→ **How to complete this task**
What follows is a set of records. Repeat them word for word.

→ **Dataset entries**

┌────────

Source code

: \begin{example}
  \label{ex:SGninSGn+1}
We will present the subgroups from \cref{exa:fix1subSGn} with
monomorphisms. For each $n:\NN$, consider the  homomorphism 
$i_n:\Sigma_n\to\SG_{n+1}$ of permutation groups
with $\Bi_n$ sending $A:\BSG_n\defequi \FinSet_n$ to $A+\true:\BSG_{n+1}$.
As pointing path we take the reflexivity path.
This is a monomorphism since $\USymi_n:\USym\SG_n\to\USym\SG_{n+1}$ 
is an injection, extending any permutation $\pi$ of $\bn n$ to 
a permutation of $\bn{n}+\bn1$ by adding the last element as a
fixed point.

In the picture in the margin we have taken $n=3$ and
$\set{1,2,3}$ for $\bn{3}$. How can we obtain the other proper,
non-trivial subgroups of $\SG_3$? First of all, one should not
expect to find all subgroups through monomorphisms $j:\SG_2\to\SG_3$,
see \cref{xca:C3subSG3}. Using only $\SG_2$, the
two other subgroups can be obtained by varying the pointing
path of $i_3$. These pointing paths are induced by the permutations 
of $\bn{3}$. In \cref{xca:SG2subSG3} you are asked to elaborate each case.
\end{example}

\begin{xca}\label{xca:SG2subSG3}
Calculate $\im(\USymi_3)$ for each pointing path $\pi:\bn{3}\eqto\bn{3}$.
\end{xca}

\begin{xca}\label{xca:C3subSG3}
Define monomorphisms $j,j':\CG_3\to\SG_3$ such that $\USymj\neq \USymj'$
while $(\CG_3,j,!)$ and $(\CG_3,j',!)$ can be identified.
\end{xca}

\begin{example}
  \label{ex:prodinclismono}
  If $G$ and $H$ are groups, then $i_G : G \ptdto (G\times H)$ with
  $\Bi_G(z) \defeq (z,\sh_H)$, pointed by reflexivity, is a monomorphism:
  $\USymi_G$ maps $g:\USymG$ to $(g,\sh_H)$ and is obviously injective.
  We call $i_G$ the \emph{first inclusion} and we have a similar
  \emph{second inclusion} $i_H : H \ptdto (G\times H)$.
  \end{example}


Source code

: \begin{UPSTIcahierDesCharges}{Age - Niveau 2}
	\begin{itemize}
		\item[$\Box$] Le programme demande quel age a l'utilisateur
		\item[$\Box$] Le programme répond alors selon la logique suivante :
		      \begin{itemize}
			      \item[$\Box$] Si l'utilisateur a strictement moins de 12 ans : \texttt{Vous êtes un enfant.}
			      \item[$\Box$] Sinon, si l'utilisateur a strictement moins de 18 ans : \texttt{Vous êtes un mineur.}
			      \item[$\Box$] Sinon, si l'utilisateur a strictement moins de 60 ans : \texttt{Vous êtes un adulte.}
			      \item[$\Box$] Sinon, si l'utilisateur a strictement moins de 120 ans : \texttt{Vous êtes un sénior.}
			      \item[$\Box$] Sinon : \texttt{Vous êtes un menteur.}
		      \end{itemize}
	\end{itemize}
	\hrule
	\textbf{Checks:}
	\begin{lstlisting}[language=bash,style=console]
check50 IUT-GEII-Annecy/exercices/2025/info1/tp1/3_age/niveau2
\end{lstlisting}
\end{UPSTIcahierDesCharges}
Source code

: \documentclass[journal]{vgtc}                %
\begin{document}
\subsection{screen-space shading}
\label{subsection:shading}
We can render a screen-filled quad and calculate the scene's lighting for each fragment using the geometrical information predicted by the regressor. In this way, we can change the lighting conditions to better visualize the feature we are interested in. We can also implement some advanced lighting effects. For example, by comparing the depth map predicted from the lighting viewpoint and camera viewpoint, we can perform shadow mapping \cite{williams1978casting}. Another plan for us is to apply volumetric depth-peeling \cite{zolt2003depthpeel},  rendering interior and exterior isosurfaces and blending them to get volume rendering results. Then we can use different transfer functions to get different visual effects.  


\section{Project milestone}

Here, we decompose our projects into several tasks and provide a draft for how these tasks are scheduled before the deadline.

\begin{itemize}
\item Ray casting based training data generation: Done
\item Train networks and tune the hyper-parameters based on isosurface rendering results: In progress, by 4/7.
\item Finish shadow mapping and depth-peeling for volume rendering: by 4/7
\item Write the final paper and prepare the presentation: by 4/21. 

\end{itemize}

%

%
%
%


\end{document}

└────────

→ **Task response**
Source code

: \begin{example}
  \label{ex:SGninSGn+1}
We will present the subgroups from \cref{exa:fix1subSGn} with
monomorphisms. For each $n:\NN$, consider the  homomorphism 
$i_n:\Sigma_n\to\SG_{n+1}$ of permutation groups
with $\Bi_n$ sending $A:\BSG_n\defequi \FinSet_n$ to $A+\true:\BSG_{n+1}$.
As pointing path we take the reflexivity path.
This is a monomorphism since $\USymi_n:\USym\SG_n\to\USym\SG_{n+1}$ 
is an injection, extending any permutation $\pi$ of $\bn n$ to 
a permutation of $\bn{n}+\bn1$ by adding the last element as a
fixed point.

In the picture in the margin we have taken $n=3$ and
$\set{1,2,3}$ for $\bn{3}$. How can we obtain the other proper,
non-trivial subgroups of $\SG_3$? First of all, one should not
expect to find all subgroups through monomorphisms $j:\SG_2\to\SG_3$,
see \cref{xca:C3subSG3}. Using only $\SG_2$, the
two other subgroups can be obtained by varying the pointing
path of $i_3$. These pointing paths are induced by the permutations 
of $\bn{3}$. In \cref{xca:SG2subSG3} you are asked to elaborate each case.
\end{example}

\begin{xca}\label{xca:SG2subSG3}
Calculate $\im(\USymi_3)$ for each pointing path $\pi:\bn{3}\eqto\bn{3}$.
\end{xca}

\begin{xca}\label{xca:C3subSG3}
Define monomorphisms $j,j':\CG_3\to\SG_3$ such that $\USymj\neq \USymj'$
while $(\CG_3,j,!)$ and $(\CG_3,j',!)$ can be identified.
\end{xca}

\begin{example}
  \label{ex:prodinclismono}
  If $G$ and $H$ are groups, then $i_G : G \ptdto (G\times H)$ with
  $\Bi_G(z) \defeq (z,\sh_H)$, pointed by reflexivity, is a monomorphism:
  $\USymi_G$ maps $g:\USymG$ to $(g,\sh_H)$ and is obviously injective.
  We call $i_G$ the \emph{first inclusion} and we have a similar
  \emph{second inclusion} $i_H : H \ptdto (G\times H)$.
  \end{example}


Source code

: \begin{UPSTIcahierDesCharges}{Age - Niveau 2}
	\begin{itemize}
		\item[$\Box$] Le programme demande quel age a l'utilisateur
		\item[$\Box$] Le programme répond alors selon la logique suivante :
		      \begin{itemize}
			      \item[$\Box$] Si l'utilisateur a strictement moins de 12 ans : \texttt{Vous êtes un enfant.}
			      \item[$\Box$] Sinon, si l'utilisateur a strictement moins de 18 ans : \texttt{Vous êtes un mineur.}
			      \item[$\Box$] Sinon, si l'utilisateur a strictement moins de 60 ans : \texttt{Vous êtes un adulte.}
			      \item[$\Box$] Sinon, si l'utilisateur a strictement moins de 120 ans : \texttt{Vous êtes un sénior.}
			      \item[$\Box$] Sinon : \texttt{Vous êtes un menteur.}
		      \end{itemize}
	\end{itemize}
	\hrule
	\textbf{Checks:}
	\begin{lstlisting}[language=bash,style=console]
check50 IUT-GEII-Annecy/exercices/2025/info1/tp1/3_age/niveau2
\end{lstlisting}
\end{UPSTIcahierDesCharges}
Source code

: \documentclass[journal]{vgtc}                %
\begin{document}
\subsection{screen-space shading}
\label{subsection:shading}
We can render a screen-filled quad and calculate the scene's lighting for each fragment using the geometrical information predicted by the regressor. In this way, we can change the lighting conditions to better visualize the feature we are interested in. We can also implement some advanced lighting effects. For example, by comparing the depth map predicted from the lighting viewpoint and camera viewpoint, we can perform shadow mapping \cite{williams1978casting}. Another plan for us is to apply volumetric depth-peeling \cite{zolt2003depthpeel},  rendering interior and exterior isosurfaces and blending them to get volume rendering results. Then we can use different transfer functions to get different visual effects.  


\section{Project milestone}

Here, we decompose our projects into several tasks and provide a draft for how these tasks are scheduled before the deadline.

\begin{itemize}
\item Ray casting based training data generation: Done
\item Train networks and tune the hyper-parameters based on isosurface rendering results: In progress, by 4/7.
\item Finish shadow mapping and depth-peeling for volume rendering: by 4/7
\item Write the final paper and prepare the presentation: by 4/21. 

\end{itemize}

%

%
%
%


\end{document}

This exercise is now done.